Wednesday, December 10, 2003

Social networking: old school

Over at VentureBlog is this great post about Cravath, social networking, and the value of maintaining strong corporate cultures:

Old School Social Networking

As I type this, I am sitting in the Newark airport watching the snow fall and foolishly pretending that I will get on a plane this evening. It is just not going to happen. On the good side, it is giving me the opportunity to reflect on the alumni event from which I am returning.

For a few years of my life I was an associate at the law firm of Cravath, Swaine & Moore in New York City. Practicing law at Cravath was a great experience. Not because it was fun. Truth be told, some of the time it was not that much fun at all. But it was a phenomenal education. Cravath represents many of the most powerful companies in the world and as a junior attorney you were given the opportunity to look behind the curtain. Of course, you were given the opportunity to look behind the curtain 100 hours a week. But in exchange for those hundred hour weeks, you got to learn the intimate details of the companies that drive the world’s economies.

The thing that I have always admired about Cravath is that it has an incredibly strong corporate culture. … VentureBlog

I continue to have good experiences with LinkedIn, but I seem to be in the minority among my close friends. Many signed up because I invited them, but of the 65 connections I have at LinkedIn, one third have just one connection (me) and just one quarter have connections in the double-digits.

I’d love to hear from some folks who aren’t fond of social networking or who don’t get it. I see tremendous potential in the model, and with all the money being spent, it’s clear at least a few VCs agree with me. But if my experience at LinkedIn is any indication (and I have no reason to think otherwise), it will end up catering to a small-ish group of highly-motivated networkers and not facilitate the connections among the less motivated that would make the system truly useful.

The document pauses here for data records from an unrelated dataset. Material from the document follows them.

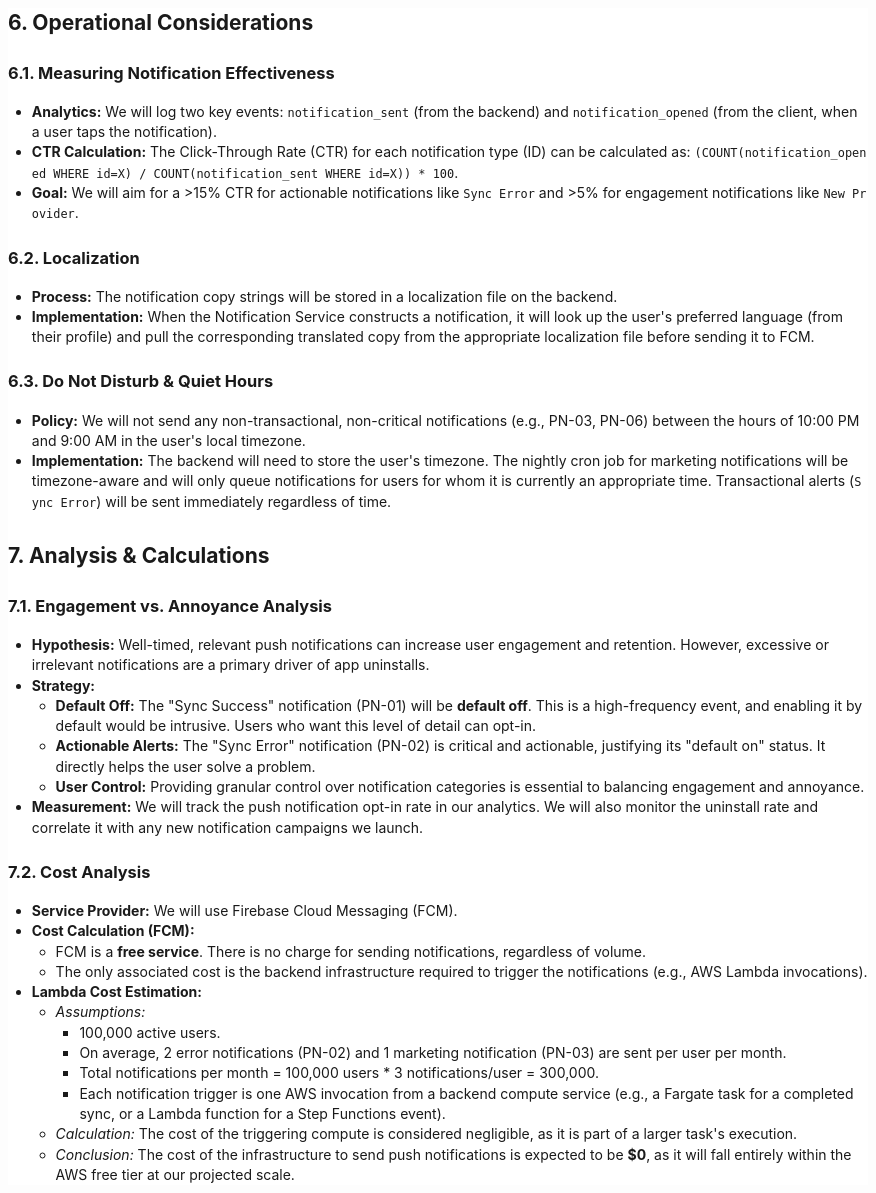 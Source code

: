 ## 6. Operational Considerations

### 6.1. Measuring Notification Effectiveness
-   **Analytics:** We will log two key events: `notification_sent` (from the backend) and `notification_opened` (from the client, when a user taps the notification).
-   **CTR Calculation:** The Click-Through Rate (CTR) for each notification type (ID) can be calculated as: `(COUNT(notification_opened WHERE id=X) / COUNT(notification_sent WHERE id=X)) * 100`.
-   **Goal:** We will aim for a >15% CTR for actionable notifications like `Sync Error` and >5% for engagement notifications like `New Provider`.

### 6.2. Localization
-   **Process:** The notification copy strings will be stored in a localization file on the backend.
-   **Implementation:** When the Notification Service constructs a notification, it will look up the user's preferred language (from their profile) and pull the corresponding translated copy from the appropriate localization file before sending it to FCM.

### 6.3. Do Not Disturb & Quiet Hours
-   **Policy:** We will not send any non-transactional, non-critical notifications (e.g., PN-03, PN-06) between the hours of 10:00 PM and 9:00 AM in the user's local timezone.
-   **Implementation:** The backend will need to store the user's timezone. The nightly cron job for marketing notifications will be timezone-aware and will only queue notifications for users for whom it is currently an appropriate time. Transactional alerts (`Sync Error`) will be sent immediately regardless of time.

## 7. Analysis & Calculations
### 7.1. Engagement vs. Annoyance Analysis
-   **Hypothesis:** Well-timed, relevant push notifications can increase user engagement and retention. However, excessive or irrelevant notifications are a primary driver of app uninstalls.
-   **Strategy:**
    -   **Default Off:** The "Sync Success" notification (PN-01) will be **default off**. This is a high-frequency event, and enabling it by default would be intrusive. Users who want this level of detail can opt-in.
    -   **Actionable Alerts:** The "Sync Error" notification (PN-02) is critical and actionable, justifying its "default on" status. It directly helps the user solve a problem.
    -   **User Control:** Providing granular control over notification categories is essential to balancing engagement and annoyance.
-   **Measurement:** We will track the push notification opt-in rate in our analytics. We will also monitor the uninstall rate and correlate it with any new notification campaigns we launch.

### 7.2. Cost Analysis
-   **Service Provider:** We will use Firebase Cloud Messaging (FCM).
-   **Cost Calculation (FCM):**
    -   FCM is a **free service**. There is no charge for sending notifications, regardless of volume.
    -   The only associated cost is the backend infrastructure required to trigger the notifications (e.g., AWS Lambda invocations).
-   **Lambda Cost Estimation:**
    -   *Assumptions:*
        -   100,000 active users.
        -   On average, 2 error notifications (PN-02) and 1 marketing notification (PN-03) are sent per user per month.
        -   Total notifications per month = 100,000 users * 3 notifications/user = 300,000.
        -   Each notification trigger is one AWS invocation from a backend compute service (e.g., a Fargate task for a completed sync, or a Lambda function for a Step Functions event).
    -   *Calculation:* The cost of the triggering compute is considered negligible, as it is part of a larger task's execution.
    -   *Conclusion:* The cost of the infrastructure to send push notifications is expected to be **$0**, as it will fall entirely within the AWS free tier at our projected scale.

  1. See Shel Israel's comments about Social Networking and the VC love affair with Social Software. He's skeptical, and he's got some poignant observations.

  2. I totally agree with you... I have been introduced recently to Social networking software... and I looked up my company... The 3 people that were listed in the system havnt worked at our company for over 2 years... and when they were at the company... the werent exactly the best friends of anyone thats still here... Trying to get a contact at our company out of those people listed will get you nowhere...

    I think that it has a lot of potential, but it needs to be screened better, or people need to take a more active role in making sure that the contacts are worth something.